32 bit, 384kHz, ultra-low distortion, “Up to” 130dB S/N Ratio(A-weighted), Maximum linear power supply, Time domain jitter Eliminator, blah, blah, blah! Endless filler words from marketing teams ring through my ears as I researched DAC’s for this review. Navigating through the word salad that manufacturers use to make their product stand out amongst the crowd can be a difficult task for most people. I have decided to start off this review with a brief explanation of what to look for when buying a piece of audio equipment.
What makes “high end” gear sound better than most of the cheaper stuff? For DAC’s and amps/preamps, it starts with a good circuit design. Nowadays, the guesswork has been done already for most designers. Take the Popular ESS 9018 DAC, which is one of the easiest DAC chips to make work and many companies just follow ESS’s factory circuit design recipe with very few vearing off into uncharted territory. Then we figure in the cost of the chip itself, the ESS DAC’s are relatively cheap. And lastly their is the marketing with the ESS chips with their impressive “32 bit” technology……… which is actually 5-6 bits! Yes, ESS does have a clever marketing team and I am sure they have made big money with their chips. On the opposite end of the spectrum is a relic of a DAC chip, the Philips TDA1541A. The TDA1541A is a R2R DAC and was very expensive to produce, much more than most D/S DACs. The TDA1541A also required very careful circuit design with most companies never squeezing anywhere near the TDA1541A’s potential out of their designs. Their has been a resurgance of the R2R designed DAC’s recently as people start to understand that newer does not necessarily mean better sound. The problem with the R2R DAC’s is that they are very expensive and difficult to produce which is in my opinion why manufactures moved away from them in favor of cheaper to produce Delta/Sigma DACs.
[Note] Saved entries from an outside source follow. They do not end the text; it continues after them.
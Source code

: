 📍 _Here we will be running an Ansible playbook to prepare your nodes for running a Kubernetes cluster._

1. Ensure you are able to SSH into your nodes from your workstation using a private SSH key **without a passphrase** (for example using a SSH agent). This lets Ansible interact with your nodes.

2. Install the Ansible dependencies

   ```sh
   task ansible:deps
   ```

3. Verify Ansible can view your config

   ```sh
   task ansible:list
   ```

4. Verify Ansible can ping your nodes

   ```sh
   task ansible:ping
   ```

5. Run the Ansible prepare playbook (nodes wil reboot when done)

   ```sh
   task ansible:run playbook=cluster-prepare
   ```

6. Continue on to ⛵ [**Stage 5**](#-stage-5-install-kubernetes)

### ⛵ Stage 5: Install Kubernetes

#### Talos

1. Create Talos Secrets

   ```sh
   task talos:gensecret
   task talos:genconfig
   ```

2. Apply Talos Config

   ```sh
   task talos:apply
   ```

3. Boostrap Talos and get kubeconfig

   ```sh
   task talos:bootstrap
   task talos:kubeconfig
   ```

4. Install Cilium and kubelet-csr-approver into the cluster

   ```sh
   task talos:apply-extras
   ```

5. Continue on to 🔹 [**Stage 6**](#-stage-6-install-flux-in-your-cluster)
In addition to circuit design, parts quality has a very direct impact on the sound quality of audio equipment. And to those who need to see measurements, have a look at Walt Jung’s work on capacitors in audio equipment and John Curls work.
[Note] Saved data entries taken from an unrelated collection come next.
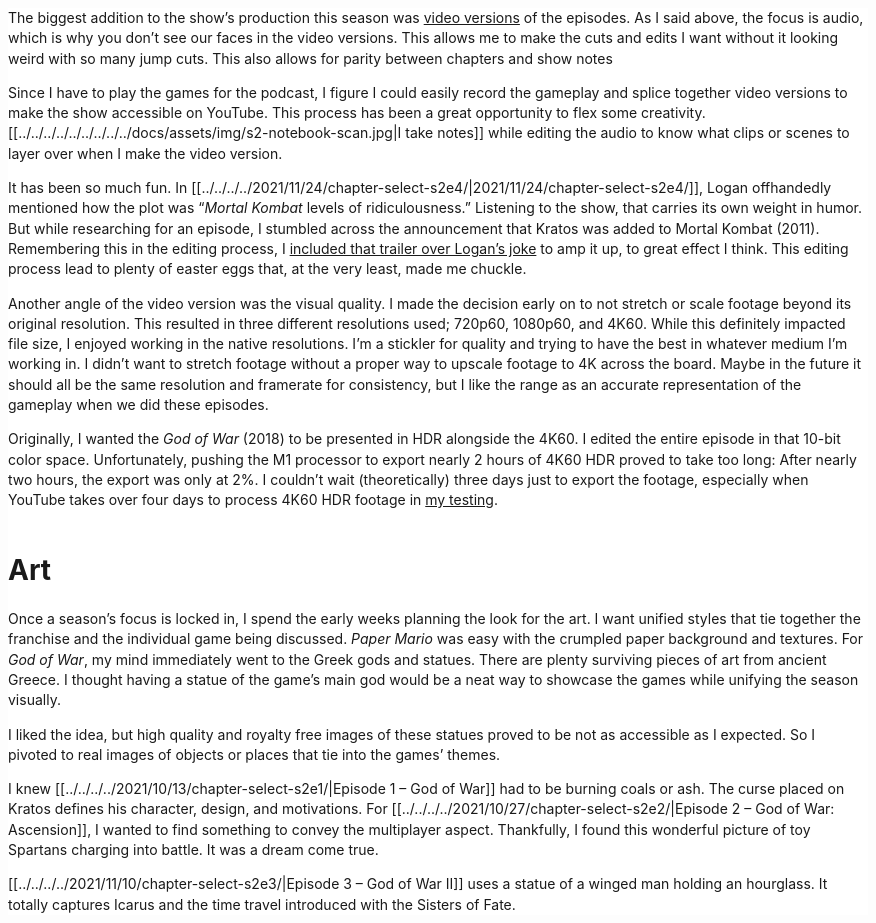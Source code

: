 The biggest addition to the show’s production this season was [video versions](https://youtube.com/playlist?list=PLxCxW3Sbhy5a0TkR04gfqX9T7Ju7oTN-Z) of the episodes. As I said above, the focus is audio, which is why you don’t see our faces in the video versions. This allows me to make the cuts and edits I want without it looking weird with so many jump cuts. This also allows for parity between chapters and show notes

Since I have to play the games for the podcast, I figure I could easily record the gameplay and splice together video versions to make the show accessible on YouTube. This process has been a great opportunity to flex some creativity. [[../../../../../../../../../docs/assets/img/s2-notebook-scan.jpg|I take notes]] while editing the audio to know what clips or scenes to layer over when I make the video version.

It has been so much fun. In [[../../../../2021/11/24/chapter-select-s2e4/|2021/11/24/chapter-select-s2e4/]], Logan offhandedly mentioned how the plot was “*Mortal Kombat* levels of ridiculousness.” Listening to the show, that carries its own weight in humor. But while researching for an episode, I stumbled across the announcement that Kratos was added to Mortal Kombat (2011). Remembering this in the editing process, I [included that trailer over Logan’s joke](https://youtube.com/watch?v=x4quhTCw-2s&t=1107) to amp it up, to great effect I think. This editing process lead to plenty of easter eggs that, at the very least, made me chuckle.

Another angle of the video version was the visual quality. I made the decision early on to not stretch or scale footage beyond its original resolution. This resulted in three different resolutions used; 720p60, 1080p60, and 4K60. While this definitely impacted file size, I enjoyed working in the native resolutions. I’m a stickler for quality and trying to have the best in whatever medium I’m working in. I didn’t want to stretch footage without a proper way to upscale footage to 4K across the board. Maybe in the future it should all be the same resolution and framerate for consistency, but I like the range as an accurate representation of the gameplay when we did these episodes.

Originally, I wanted the *God of War* (2018) to be presented in HDR alongside the 4K60. I edited the entire episode in that 10-bit color space. Unfortunately, pushing the M1 processor to export nearly 2 hours of 4K60 HDR proved to take too long: After nearly two hours, the export was only at 2%. I couldn’t wait (theoretically) three days just to export the footage, especially when YouTube takes over four days to process 4K60 HDR footage in [my testing](https://youtu.be/aaiO2D9fYZc).
# Art

Once a season’s focus is locked in, I spend the early weeks planning the look for the art. I want unified styles that tie together the franchise and the individual game being discussed. *Paper Mario* was easy with the crumpled paper background and textures. For *God of War*, my mind immediately went to the Greek gods and statues. There are plenty surviving pieces of art from ancient Greece. I thought having a statue of the game’s main god would be a neat way to showcase the games while unifying the season visually.

I liked the idea, but high quality and royalty free images of these statues proved to be not as accessible as I expected. So I pivoted to real images of objects or places that tie into the games’ themes.

I knew [[../../../../2021/10/13/chapter-select-s2e1/|Episode 1 – God of War]] had to be burning coals or ash. The curse placed on Kratos defines his character, design, and motivations. For [[../../../../2021/10/27/chapter-select-s2e2/|Episode 2 – God of War: Ascension]], I wanted to find something to convey the multiplayer aspect. Thankfully, I found this wonderful picture of toy Spartans charging into battle. It was a dream come true.

[[../../../../2021/11/10/chapter-select-s2e3/|Episode 3 – God of War II]] uses a statue of a winged man holding an hourglass. It totally captures Icarus and the time travel introduced with the Sisters of Fate.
Oftentimes the best sounding capacitors are expensive and physically impractically large. Most manufacturers use the cheapest capacitors they can get away with and here is an area where people who aren’t afraid of a soldering iron can improve their equipment for relatively cheap. Any of the DACs below can be improved with better capacitors. I will go through some mods below as well.
6th place: yulong d18
The Yulong D18 is the cheapest DAC of the group at $699. The D18 utilizes the ESS 9018 DAC and feautres the lowest build quality of the group but it is still decent. Their is no headphone amp with the D18.The sound of the Yulong I would describe as warmer than neutral with a slight loss of detail in the leading edges of cymbals, brass, and guitars. Bass is decent but compared to the best in the group lacking in impact, punch, and depth. Midrange performance is respectable and the overall sound balance does come together to create a non-fatiguing sound that can be listened to for extended listening sessions without fatigue unlike some other DAC’s which also use the ESS 9018, often described as analytical and artificial sounding.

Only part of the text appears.